Há duas semanas, vi uma moça no Instagram comentando sobre Dois Estranhos (2020), o curta-metragem da Netflix que ganhou o Oscar de Melhor Curta neste domingo, 25. Ela disse que não havia gostado do filme e que tinha ficado muito incomodada com a forma como o filme aborda o racismo. Ao descrever suas impressões sobre o filme, ela fez parecer que assistí-lo seria o equivalente cinematográfico à tortura. Foi aí que eu pensei: “Quero passar por essa experiência aparentemente terrível? Sim, eu quero!”. E assim o fiz.
O filme mostra um homem negro tentando voltar para casa. Segundo a sinopse da plataforma: “Neste curta indicado ao Oscar, um homem faz diversas tentativas de voltar para casa, mas se vê forçado a reviver um confronto mortal com um policial”.
Mas o que seria esse “confronto mortal”? É isso mesmo. Na verdade, nem tão isso. É muito mais mortal do que confronto. O roteiro do filme pode ser resumido em um homem negro sendo morto repetidas vezes até o infinito por um policial branco. Toda vez que ele morre, ele volta para o início do dia. Até que chega o momento em que o policial o mata. E ele, óbvio, morre. E tudo se repete indefinidamente. Acorda. Sai. Morre. Acorda. Sai. Morre. E por aí vai.
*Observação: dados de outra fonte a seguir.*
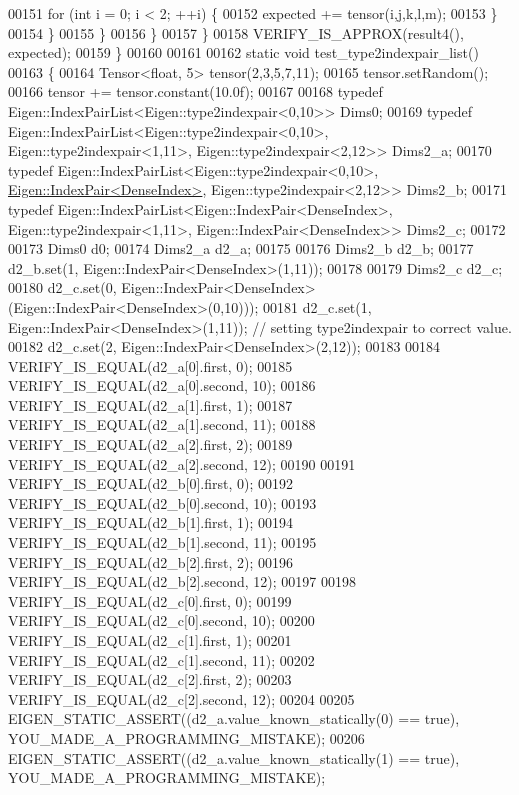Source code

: \begin{DoxyCode}
00151           \textcolor{keywordflow}{for} (\textcolor{keywordtype}{int} i = 0; i < 2; ++i) \{
00152             expected += tensor(i,j,k,l,m);
00153           \}
00154         \}
00155       \}
00156     \}
00157   \}
00158   VERIFY\_IS\_APPROX(result4(), expected);
00159 \}
00160 
00161 
00162 \textcolor{keyword}{static} \textcolor{keywordtype}{void} test\_type2indexpair\_list()
00163 \{
00164   Tensor<float, 5> tensor(2,3,5,7,11);
00165   tensor.setRandom();
00166   tensor += tensor.constant(10.0f);
00167 
00168   \textcolor{keyword}{typedef} Eigen::IndexPairList<Eigen::type2indexpair<0,10>> Dims0;
00169   \textcolor{keyword}{typedef} Eigen::IndexPairList<Eigen::type2indexpair<0,10>, Eigen::type2indexpair<1,11>, 
      Eigen::type2indexpair<2,12>> Dims2\_a;
00170   \textcolor{keyword}{typedef} Eigen::IndexPairList<Eigen::type2indexpair<0,10>, 
      \hyperlink{struct_eigen_1_1_index_pair}{Eigen::IndexPair<DenseIndex>}, Eigen::type2indexpair<2,12>> Dims2\_b;
00171   \textcolor{keyword}{typedef} Eigen::IndexPairList<Eigen::IndexPair<DenseIndex>, Eigen::type2indexpair<1,11>, 
      Eigen::IndexPair<DenseIndex>> Dims2\_c;
00172 
00173   Dims0 d0;
00174   Dims2\_a d2\_a;
00175 
00176   Dims2\_b d2\_b;
00177   d2\_b.set(1, Eigen::IndexPair<DenseIndex>(1,11));
00178 
00179   Dims2\_c d2\_c;
00180   d2\_c.set(0, Eigen::IndexPair<DenseIndex>(Eigen::IndexPair<DenseIndex>(0,10)));
00181   d2\_c.set(1, Eigen::IndexPair<DenseIndex>(1,11));  \textcolor{comment}{// setting type2indexpair to correct value.}
00182   d2\_c.set(2, Eigen::IndexPair<DenseIndex>(2,12));
00183 
00184   VERIFY\_IS\_EQUAL(d2\_a[0].first, 0);
00185   VERIFY\_IS\_EQUAL(d2\_a[0].second, 10);
00186   VERIFY\_IS\_EQUAL(d2\_a[1].first, 1);
00187   VERIFY\_IS\_EQUAL(d2\_a[1].second, 11);
00188   VERIFY\_IS\_EQUAL(d2\_a[2].first, 2);
00189   VERIFY\_IS\_EQUAL(d2\_a[2].second, 12);
00190 
00191   VERIFY\_IS\_EQUAL(d2\_b[0].first, 0);
00192   VERIFY\_IS\_EQUAL(d2\_b[0].second, 10);
00193   VERIFY\_IS\_EQUAL(d2\_b[1].first, 1);
00194   VERIFY\_IS\_EQUAL(d2\_b[1].second, 11);
00195   VERIFY\_IS\_EQUAL(d2\_b[2].first, 2);
00196   VERIFY\_IS\_EQUAL(d2\_b[2].second, 12);
00197 
00198   VERIFY\_IS\_EQUAL(d2\_c[0].first, 0);
00199   VERIFY\_IS\_EQUAL(d2\_c[0].second, 10);
00200   VERIFY\_IS\_EQUAL(d2\_c[1].first, 1);
00201   VERIFY\_IS\_EQUAL(d2\_c[1].second, 11);
00202   VERIFY\_IS\_EQUAL(d2\_c[2].first, 2);
00203   VERIFY\_IS\_EQUAL(d2\_c[2].second, 12);
00204 
00205   EIGEN\_STATIC\_ASSERT((d2\_a.value\_known\_statically(0) == \textcolor{keyword}{true}), YOU\_MADE\_A\_PROGRAMMING\_MISTAKE);
00206   EIGEN\_STATIC\_ASSERT((d2\_a.value\_known\_statically(1) == \textcolor{keyword}{true}), YOU\_MADE\_A\_PROGRAMMING\_MISTAKE);

\end{DoxyCode}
Não importa o que ele faça, não importa o quão “obediente” ele seja ao policial, o final é sempre o mesmo: morto. Até que ele pensa “se o problema é sair desse apartamento para voltar para o meu, vou ficar nesse apartamento mesmo”. O que acontece? A polícia invade o apartamento e o mata com vários tiros enquanto ele está de braços para cima segurando o fuet que usava para preparar uma omelete. No final, ele faz amizade com o policial, tenta uma espécie de conciliação, convence o policial a levá-lo para casa. No caminho, eles conversam, tornam-se aparentemente amigos, debatem temas variados. Como isso acaba? O policial atira nas costas dele quando ele já está quase entrando em casa. Não importa, sempre morto.
O roteiro do filme é isso. É um policial branco matando um homem negro porque ele é negro. É isso. Só isso. Um milhão de vezes isso. Até o infinito. A primeira morte, inclusive, é uma clara alusão (muitíssimo forçada, diga-se) ao caso do George Floyd (1973-2020). O policial se aproxima dele sem motivo, tenta revistá-lo sem motivo, cai por cima dele e o sufoca até a morte enquanto o personagem diz “I can’t breathe”. Nesse momento, a câmera dá um close no rosto do personagem morrendo e implorando pela própria vida. Filma com um primor cinematográfico seus desesperados últimos suspiros. Um espetáculo?
A novela Amor de Mãe, Judith Butler, Susan Sontag, imagem, violência e sadismo
Eu não assisto novela, mas (feliz ou infelizmente) passo muito tempo no Twitter. A sensação que eu tive ao assistir a esse filme me lembrou as reações que eu vi na minha timeline à telenovela Amor de Mãe (2019). A queixa era uníssona: o roteiro é uma fetichização do sofrimento de pessoas pretas. Pelo que eu via no Twitter, as personagens negras da novela tinham uma história abundantemente regada por desgraças, uma atrás da outra. Desgraça ontem, desgraça hoje e amanhã também.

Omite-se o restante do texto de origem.